The per-barrel price of WTI crude oil surged by over 6% to $74.30, reaching its highest level since February 3 and extending its weekly gain to an impressive 13%, according to data from TradingView.

This sharp upward movement in oil prices reportedly followed news of Israeli airstrikes on Iran, which supposedly drew retaliatory missile action from Tehran, though details remained fluid.

Inflationary shadows and Fed policy under scrutiny

Sudden and significant spikes in oil prices tend to have a global inflationary impact, and this latest surge is no exception.

Concerns are now mounting that this could inject fresh inflationary pressures into economies worldwide, at a time when President Donald Trump’s ongoing trade war already threatens to disrupt economic stability and fuel inflation, particularly in net-importer countries.

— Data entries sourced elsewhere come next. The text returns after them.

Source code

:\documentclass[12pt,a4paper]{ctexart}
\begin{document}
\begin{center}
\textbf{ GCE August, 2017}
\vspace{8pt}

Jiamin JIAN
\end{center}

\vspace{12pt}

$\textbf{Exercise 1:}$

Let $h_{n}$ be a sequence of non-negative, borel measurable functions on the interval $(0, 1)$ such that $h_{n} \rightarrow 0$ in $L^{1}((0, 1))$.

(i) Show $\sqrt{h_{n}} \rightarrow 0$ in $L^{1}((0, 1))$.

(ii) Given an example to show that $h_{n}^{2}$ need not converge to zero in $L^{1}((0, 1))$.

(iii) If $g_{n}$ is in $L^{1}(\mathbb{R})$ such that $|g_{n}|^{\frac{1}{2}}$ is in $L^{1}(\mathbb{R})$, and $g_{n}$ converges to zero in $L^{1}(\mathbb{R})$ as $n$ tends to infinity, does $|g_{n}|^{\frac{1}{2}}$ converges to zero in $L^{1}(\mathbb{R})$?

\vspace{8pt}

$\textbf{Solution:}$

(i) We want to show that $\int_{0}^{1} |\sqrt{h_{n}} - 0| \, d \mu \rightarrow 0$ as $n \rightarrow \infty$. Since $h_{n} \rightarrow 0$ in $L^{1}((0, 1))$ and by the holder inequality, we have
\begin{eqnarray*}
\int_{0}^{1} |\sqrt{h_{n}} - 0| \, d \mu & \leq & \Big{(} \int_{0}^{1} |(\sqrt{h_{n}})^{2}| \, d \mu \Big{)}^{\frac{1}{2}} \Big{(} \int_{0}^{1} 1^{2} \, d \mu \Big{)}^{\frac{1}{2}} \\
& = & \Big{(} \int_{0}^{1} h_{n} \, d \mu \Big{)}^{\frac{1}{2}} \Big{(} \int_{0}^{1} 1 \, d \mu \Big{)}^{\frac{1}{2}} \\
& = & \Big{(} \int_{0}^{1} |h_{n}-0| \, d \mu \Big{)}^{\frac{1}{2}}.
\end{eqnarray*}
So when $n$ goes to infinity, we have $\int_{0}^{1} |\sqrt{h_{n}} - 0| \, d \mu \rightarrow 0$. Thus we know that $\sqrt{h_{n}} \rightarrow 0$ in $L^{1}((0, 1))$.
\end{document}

This confluence of factors could significantly dent market expectations for Federal Reserve rate cuts.

If inflation re-accelerates, the Fed may be less inclined to ease monetary policy, potentially adding to downside volatility in both stocks and cryptocurrencies.

As of writing, futures tied to the S&P 500 were trading 1.5% lower on the day, reflecting the broader risk-off sentiment.

Traditional markets reel from geopolitical shock

The reaction in traditional markets was swift and pronounced. US stock index futures were down approximately 1.5% across the board following the news from the Middle East.

European market futures mirrored this decline, also trading down by roughly the same margin.

In a classic flight to safety, bond prices moved higher as investors sought refuge from the volatility.

Gold, another traditional safe-haven asset, also saw increased demand, adding about 0.75% in the past hour to trade at $3,428 per ounce.

Crude oil, as previously noted, had soared by an even more dramatic 9% to $74 per barrel in the immediate aftermath of the reports.

The 10-year Treasury yield dipped two basis points to 4.32%, indicating increased demand for US government debt.

Currency markets also reflected the shifting risk landscape, with the US dollar gaining against the euro and the British pound, but losing ground against traditional safe-haven currencies like the Japanese yen and the Swiss franc.